TensorRT
TensorRT copied to clipboard
Using tensorflow quantisation toolkit, how to export to tflite correctly?
I am trying to do a QAT training with the simple mobilenetv3-like model. The training goes well, but when I save the model to the Keras and then convert it to the tflite, quantization/dequantization nodes are here and they are slowing the inference on TPU quite a lot. What I need is full integer quantization.
Is there any simple way ( if this is possible in principle ) to unwrap the model after the training? If I get it correctly Q/DQ nodes are simply just adding noise to the training so the network is learning to overcome this. If I omit A/QD nodes, the network then should correctly convert. Am I thinking about it correctly or completely mistaken?
@ttyio ^ ^
@gcunhase ^ ^
Hi @batrlatom,
This toolkit is for functional/sequential TF Keras models, so we did not test converting the quantized Keras model to tflite and cannot predict what issues this could cause.
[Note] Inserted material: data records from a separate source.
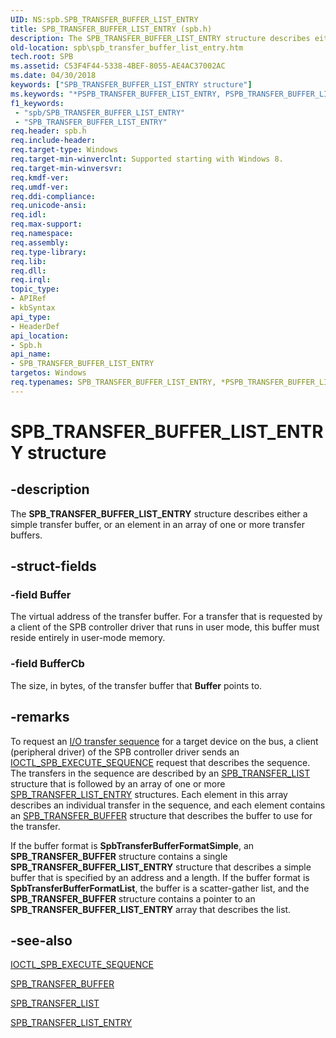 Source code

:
 ```yaml
---
UID: NS:spb.SPB_TRANSFER_BUFFER_LIST_ENTRY
title: SPB_TRANSFER_BUFFER_LIST_ENTRY (spb.h)
description: The SPB_TRANSFER_BUFFER_LIST_ENTRY structure describes either a simple transfer buffer, or an element in an array of one or more transfer buffers.
old-location: spb\spb_transfer_buffer_list_entry.htm
tech.root: SPB
ms.assetid: C53F4F44-5338-4BEF-8055-AE4AC37002AC
ms.date: 04/30/2018
keywords: ["SPB_TRANSFER_BUFFER_LIST_ENTRY structure"]
ms.keywords: "*PSPB_TRANSFER_BUFFER_LIST_ENTRY, PSPB_TRANSFER_BUFFER_LIST_ENTRY, PSPB_TRANSFER_BUFFER_LIST_ENTRY structure pointer [Buses], SPB.spb_transfer_buffer_list_entry, SPB_TRANSFER_BUFFER_LIST_ENTRY, SPB_TRANSFER_BUFFER_LIST_ENTRY structure [Buses], spb/PSPB_TRANSFER_BUFFER_LIST_ENTRY, spb/SPB_TRANSFER_BUFFER_LIST_ENTRY"
f1_keywords:
 - "spb/SPB_TRANSFER_BUFFER_LIST_ENTRY"
 - "SPB_TRANSFER_BUFFER_LIST_ENTRY"
req.header: spb.h
req.include-header: 
req.target-type: Windows
req.target-min-winverclnt: Supported starting with Windows 8.
req.target-min-winversvr: 
req.kmdf-ver: 
req.umdf-ver: 
req.ddi-compliance: 
req.unicode-ansi: 
req.idl: 
req.max-support: 
req.namespace: 
req.assembly: 
req.type-library: 
req.lib: 
req.dll: 
req.irql: 
topic_type:
- APIRef
- kbSyntax
api_type:
- HeaderDef
api_location:
- Spb.h
api_name:
- SPB_TRANSFER_BUFFER_LIST_ENTRY
targetos: Windows
req.typenames: SPB_TRANSFER_BUFFER_LIST_ENTRY, *PSPB_TRANSFER_BUFFER_LIST_ENTRY
---
```


# SPB_TRANSFER_BUFFER_LIST_ENTRY structure


## -description


The <b>SPB_TRANSFER_BUFFER_LIST_ENTRY</b> structure describes either a simple transfer buffer, or an element in an array of one or more transfer buffers.


## -struct-fields




### -field Buffer

The virtual address of the transfer buffer. For a transfer that is requested by a client of the SPB controller driver that runs in user mode, this buffer must reside entirely in user-mode memory.


### -field BufferCb

The size, in bytes, of the transfer buffer that <b>Buffer</b> points to.


## -remarks



To request an <a href="https://docs.microsoft.com/windows-hardware/drivers/spb/i-o-transfer-sequences">I/O transfer sequence</a> for a target device on the bus, a client (peripheral driver) of the SPB controller driver sends an <a href="https://msdn.microsoft.com/library/windows/hardware/hh450857">IOCTL_SPB_EXECUTE_SEQUENCE</a> request that describes the sequence. The transfers in the sequence are described by an <a href="https://docs.microsoft.com/windows-hardware/drivers/ddi/spb/ns-spb-spb_transfer_list">SPB_TRANSFER_LIST</a> structure that is followed by an array of one or more <a href="https://docs.microsoft.com/windows-hardware/drivers/ddi/spb/ns-spb-spb_transfer_list_entry">SPB_TRANSFER_LIST_ENTRY</a> structures. Each element in this array describes an individual transfer in the sequence, and each element contains an <a href="https://docs.microsoft.com/windows-hardware/drivers/ddi/spb/ns-spb-spb_transfer_buffer">SPB_TRANSFER_BUFFER</a> structure that describes the buffer to use for the transfer.

If the buffer format is  <b>SpbTransferBufferFormatSimple</b>, an  <b>SPB_TRANSFER_BUFFER</b> structure contains a single <b>SPB_TRANSFER_BUFFER_LIST_ENTRY</b> structure that describes a simple buffer that is specified by an address and a length. If the buffer format is <b>SpbTransferBufferFormatList</b>, the buffer is a scatter-gather list, and the  <b>SPB_TRANSFER_BUFFER</b> structure contains a pointer to an <b>SPB_TRANSFER_BUFFER_LIST_ENTRY</b> array that describes the list.




## -see-also




<a href="https://msdn.microsoft.com/library/windows/hardware/hh450857">IOCTL_SPB_EXECUTE_SEQUENCE</a>



<a href="https://docs.microsoft.com/windows-hardware/drivers/ddi/spb/ns-spb-spb_transfer_buffer">SPB_TRANSFER_BUFFER</a>



<a href="https://docs.microsoft.com/windows-hardware/drivers/ddi/spb/ns-spb-spb_transfer_list">SPB_TRANSFER_LIST</a>



<a href="https://docs.microsoft.com/windows-hardware/drivers/ddi/spb/ns-spb-spb_transfer_list_entry">SPB_TRANSFER_LIST_ENTRY</a>
 

 

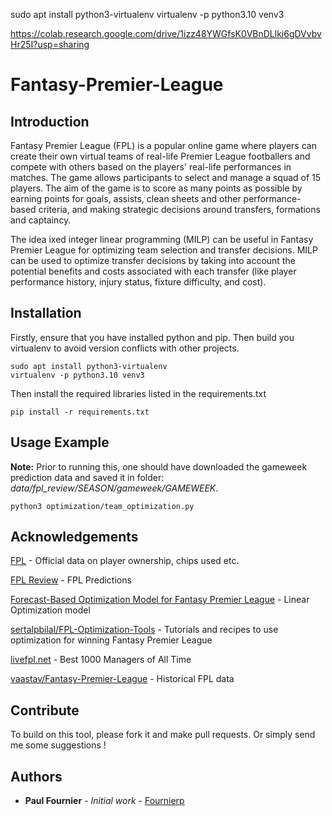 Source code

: sudo apt install python3-virtualenv
virtualenv -p python3.10 venv3

https://colab.research.google.com/drive/1izz48YWGfsK0VBnDLlki6gDVvbvHr25I?usp=sharing


# Fantasy-Premier-League 

## Introduction

Fantasy Premier League (FPL) is a popular online game where players can create their own virtual teams of real-life Premier League footballers and compete with others based on the players' real-life performances in matches. The game allows participants to select and manage a squad of 15 players. The aim of the game is to score as many points as possible by earning points for goals, assists, clean sheets and other performance-based criteria, and making strategic decisions around transfers, formations and captaincy.

The idea ixed integer linear programming (MILP) can be useful in Fantasy Premier League for optimizing team selection and transfer decisions. MILP can be used to optimize transfer decisions by taking into account the potential benefits and costs associated with each transfer (like player performance history, injury status, fixture difficulty, and cost).

## Installation

Firstly, ensure that you have installed python and pip. Then build you virtualenv to avoid version conflicts with other projects.

```{bash}
sudo apt install python3-virtualenv
virtualenv -p python3.10 venv3
```

Then install the required libraries listed in the requirements.txt

```{bash}
pip install -r requirements.txt
```

## Usage Example

**Note:** Prior to running this, one should have downloaded the gameweek prediction data and saved it in folder: *data/fpl_review/SEASON/gameweek/GAMEWEEK*.

```{bash}
python3 optimization/team_optimization.py
```

## Acknowledgements

[FPL](https://fantasy.premierleague.com/) - Official data on player ownership, chips used etc.

[FPL Review](https://fplreview.com/) - FPL Predictions

[Forecast-Based Optimization Model for Fantasy Premier League](https://ntnuopen.ntnu.no/ntnu-xmlui/handle/11250/2577003) - Linear Optimization model

[sertalpbilal/FPL-Optimization-Tools](https://github.com/sertalpbilal/FPL-Optimization-Tools) - Tutorials and recipes to use optimization for winning Fantasy Premier League

[livefpl.net](https://www.livefpl.net/elite) - Best 1000 Managers of All Time

[vaastav/Fantasy-Premier-League](https://github.com/vaastav/Fantasy-Premier-League) - Historical FPL data

## Contribute

To build on this tool, please fork it and make pull requests. Or simply send me some suggestions !

## Authors

* **Paul Fournier** - *Initial work* - [Fournierp](https://github.com/Fournierp)
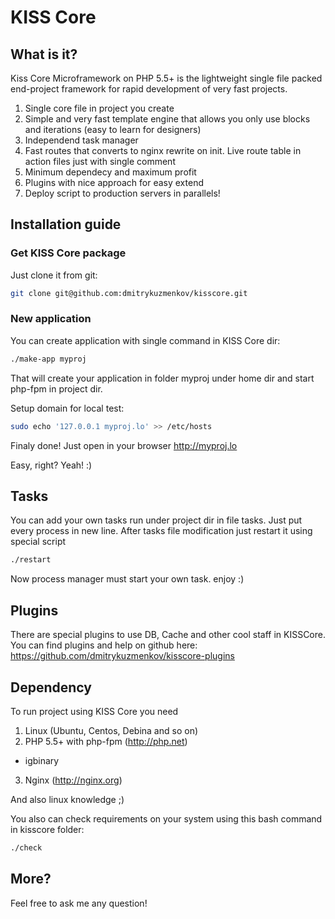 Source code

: # KISS Core

## What is it?

Kiss Core Microframework on PHP 5.5+ is the lightweight single file packed end-project framework for rapid development of very fast projects.

1. Single core file in project you create 
2. Simple and very fast template engine that allows you only use blocks and iterations (easy to learn for designers)
3. Independend task manager
4. Fast routes that converts to nginx rewrite on init. Live route table in action files just with single comment
5. Minimum dependecy and maximum profit
6. Plugins with nice approach for easy extend
7. Deploy script to production servers in parallels!


## Installation guide

### Get KISS Core package

Just clone it from git:
```bash
git clone git@github.com:dmitrykuzmenkov/kisscore.git
```

### New application
You can create application with single command in KISS Core dir:
```bash
./make-app myproj
```

That will create your application in folder myproj under home dir and start php-fpm in project dir.

Setup domain for local test:
```bash
sudo echo '127.0.0.1 myproj.lo' >> /etc/hosts
```

Finaly done! Just open in your browser http://myproj.lo

Easy, right? Yeah! :)

## Tasks
You can add your own tasks run under project dir in file tasks. Just put every process in new line. After tasks file modification just restart it using special script
```bash
./restart
```

Now process manager must start your own task. enjoy :)

## Plugins

There are special plugins to use DB, Cache and other cool staff in KISSCore.
You can find plugins and help on github here: https://github.com/dmitrykuzmenkov/kisscore-plugins

## Dependency

To run project using KISS Core you need

1. Linux (Ubuntu, Centos, Debina and so on)
2. PHP 5.5+ with php-fpm (http://php.net)
  * igbinary
3. Nginx (http://nginx.org)

And also linux knowledge ;)

You also can check requirements on your system using this bash command in kisscore folder:
```bash
./check
```

## More?

Feel free to ask me any question!
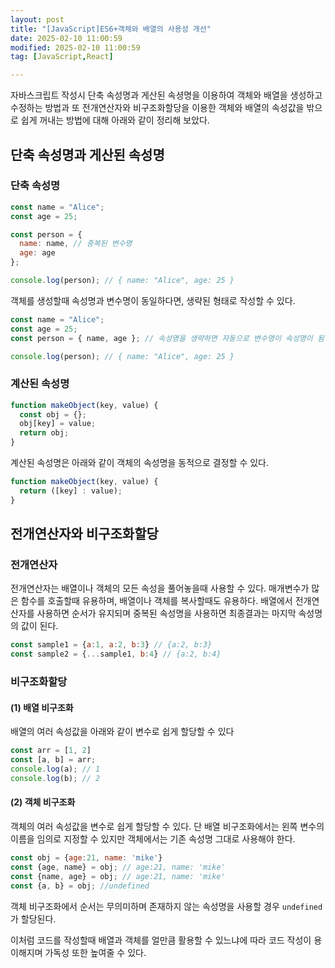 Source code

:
 ```yaml
---
layout: post
title: "[JavaScript]ES6+객체와 배열의 사용성 개선"
date: 2025-02-10 11:00:59
modified: 2025-02-10 11:00:59
tag: [JavaScript,React]

---
```


자바스크립트 작성시 단축 속성명과 게산된 속셩명을 이용하여 객체와 배열을 생성하고 수정하는 방법과
또 전개연산자와 비구조화할당을 이용한 객체와 배열의 속성값을 밖으로 쉽게 꺼내는 방법에 대해 아래와 같이 정리해 보았다.


## 단축 속성명과 게산된 속성명
### 단축 속성명
```JavaScript
const name = "Alice";
const age = 25;

const person = {
  name: name, // 중복된 변수명
  age: age
};

console.log(person); // { name: "Alice", age: 25 }
```
객체를 생성할때 속성명과 변수명이 동일하다면, 생략된 형태로 작성할 수 있다.
```JavaScript
const name = "Alice";
const age = 25;
const person = { name, age }; // 속성명을 생략하면 자동으로 변수명이 속성명이 됨

console.log(person); // { name: "Alice", age: 25 }
```

### 계산된 속성명
```JavaScript
function makeObject(key, value) {
  const obj = {};
  obj[key] = value;
  return obj;
}
```
계산된 속성명은 아래와 같이  객체의 속성명을 동적으로 결정할 수 있다. 
```JavaScript
function makeObject(key, value) {
  return ([key] : value);
}
```
## 전개연산자와 비구조화할당
### 전개연산자
전개연산자는 배열이나 객체의 모든 속성을 풀어놓을때 사용할 수 있다. 매개변수가 많은 함수를 호출할때 유용하며, 배열이나 객체를 복사할때도 유용하다.
배열에서 전개연산자를 사용하면 순서가 유지되며 중복된 속성명을 사용하면 최종결과는 마지막 속성명의 값이 된다.

```JavaScript
const sample1 = {a:1, a:2, b:3} // {a:2, b:3}
const sample2 = {...sample1, b:4} // {a:2, b:4}
```


### 비구조화할당
#### (1) 배열 비구조화
배열의 여러 속성값을 아래와 같이 변수로 쉽게 할당할 수 있다
```JavaScript
const arr = [1, 2]
const [a, b] = arr;
console.log(a); // 1
console.log(b); // 2
```

#### (2) 객체 비구조화
객체의 여러 속성값을 변수로 쉽게 할당할 수 있다. 단 배열 비구조화에서는 왼쪽 변수의 이름을 임의로 지정할 수 있지만 객체에서는 기존 속성명 그대로 사용해야 한다.

```JavaScript
const obj = {age:21, name: 'mike'}
const {age, name} = obj; // age:21, name: 'mike'
const {name, age} = obj; // age:21, name: 'mike'
const {a, b} = obj; //undefined
```
객체 비구조화에서 순서는 무의미하며 존재하지 않는 속성명을 사용할 경우 `undefined`가 할당된다.

이처럼 코드를 작성할때 배열과 객체를 얼만큼 활용할 수 있느냐에 따라 코드 작성이 용이해지며 가독성 또한 높여줄 수 있다.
In any case, it seems that Q/DQ nodes are being added to your Keras model, so the toolkit seems to be functioning appropriately. If you do not wish for the model to have Q/DQ nodes, then you'll probably need to use a different toolkit, as the goal of this toolkit is to explicitly quantize models so they can be converted to TensorRT engines.
After a quick search, I could find the following TFLite quantization tutorials, as it seems that your objective is to work in TFLite:
- https://www.tensorflow.org/lite/performance/post_training_quantization
- https://www.tensorflow.org/lite/performance/post_training_integer_quant
Hope this helps.
Closing since this is solved, thanks all!